A journalist can not ask a woman “what it’s like to be a girl in punk” and not believe that their experience is somehow different. The female rock experience is different. That’s not the problem. The problem is that defensive, narrow-minded attitude perpetuated by certain musicians that assumes “different” somehow means “worse”, thus continuing to victimize themselves further into a rabbit hole of binary gender barriers by blaming the opposition as the source of the problem. I love seeing my peers talk about rail against all these sexist male rock journalists who are ruining everything and yet they completely dismiss the ill-informed, sexist work done by women just because it's done by a woman? It's really hard to watch, man. If we do not want "woman" to be a category of music, then stop publishing articles about it. I'm sick of talking about it.



The music industry can be pretty harsh and vapid in general but females seem to get a rougher ride than their male counterparts. I've always had a real admiration for women who are unrelenting and get up on stage night after night in front of sometimes complete misogynistic assholes. What made you want to start the band and what's the most empowering thing about being the front runner in a band?

I have said this before but I will say it again: I have rarely experienced sexism or misogynistic behavior from my male peers and fans since starting my band. It's a pretty simple exchange here. I've never had a bad experience with a sexist photographer or writer either. Waitressing was way worse. The last time I thought a person in the audience was threatening me, I walked out into the crowd and beat his face until the song was done. I would do that to anyone regardless of gender. I have no tolerance for ignorance, regardless of who it comes from. And it comes from all kinds of idiots. 

Do White Lung communally write music and lyrics or do you individually have your own parts and meet in the middle? 

We write our own parts. No one is allowed to say a word about my lyrics and they wouldn't. That's mine. 

©  Peter Senzamici
How would you describe the band dynamic? And how has it changed over the years?

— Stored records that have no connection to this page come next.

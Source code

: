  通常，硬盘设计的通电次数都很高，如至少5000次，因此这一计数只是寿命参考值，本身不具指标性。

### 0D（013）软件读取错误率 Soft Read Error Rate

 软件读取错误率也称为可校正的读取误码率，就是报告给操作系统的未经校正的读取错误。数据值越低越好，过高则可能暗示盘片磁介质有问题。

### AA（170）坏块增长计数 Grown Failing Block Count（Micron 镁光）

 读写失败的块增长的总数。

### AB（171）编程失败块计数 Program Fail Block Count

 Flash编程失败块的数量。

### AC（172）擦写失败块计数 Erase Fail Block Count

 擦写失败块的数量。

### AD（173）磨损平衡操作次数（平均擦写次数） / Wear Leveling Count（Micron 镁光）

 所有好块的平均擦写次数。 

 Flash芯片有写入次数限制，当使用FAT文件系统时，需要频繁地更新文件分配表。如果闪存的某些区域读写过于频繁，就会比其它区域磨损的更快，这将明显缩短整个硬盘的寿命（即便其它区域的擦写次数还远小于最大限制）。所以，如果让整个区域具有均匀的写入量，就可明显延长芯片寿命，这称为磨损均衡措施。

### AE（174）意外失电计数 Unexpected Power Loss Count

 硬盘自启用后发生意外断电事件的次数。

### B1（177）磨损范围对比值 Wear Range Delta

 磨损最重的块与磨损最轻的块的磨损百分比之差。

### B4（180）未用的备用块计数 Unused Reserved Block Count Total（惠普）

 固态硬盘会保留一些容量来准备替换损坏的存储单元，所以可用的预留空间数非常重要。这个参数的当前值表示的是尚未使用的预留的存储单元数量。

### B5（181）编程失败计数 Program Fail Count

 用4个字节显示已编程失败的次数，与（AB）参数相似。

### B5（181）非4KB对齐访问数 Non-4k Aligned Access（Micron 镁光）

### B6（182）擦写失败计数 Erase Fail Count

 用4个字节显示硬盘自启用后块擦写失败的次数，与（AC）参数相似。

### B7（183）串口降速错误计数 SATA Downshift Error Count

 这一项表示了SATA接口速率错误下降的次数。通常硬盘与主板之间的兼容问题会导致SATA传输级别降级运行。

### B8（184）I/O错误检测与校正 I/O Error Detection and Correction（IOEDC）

Things changed drastically when we kicked out our long time bassist. She had been kicked out of the band before and was always unhappy so I don't know why this was a shock to her. Then, our good friend Hether Fortune (of the band Wax Idols) filled in on bass for a tour and ended up staying with us for the entire world tour of Deep Fantasy. Now, we have Lindsey Troy of Deap Vally on bass for the next two tours and I just adore her. I think I'm going to just have standout front women fill in on bass when they feel like it and then, once our fourth album comes out and we do the big tour again, find an eager young girl who can sing and play hard. That, or I'll put my husband in a dress and make him play with us.

When it comes to writing lyrics and the band ethos, what themes etc do White Lung address and whats most important to the band?

I've always written about sex and drugs. Those are my two biggest influences. 

 Whats next for White Lung in 2015 and onward?

We are going on tour with Refused then we are taking my husband's band Obliterations on tour as support for our East Coast run. We have a new bassist too, Lindsey Troy from Deap Vally who I adore. Then, we are going to make a new album that makes everything else we have done look like garbage. Well, they were. Now,  my life has changed. My husband has really opened up my understanding of the world, gender, love, everything. We'll see what the next album focuses on.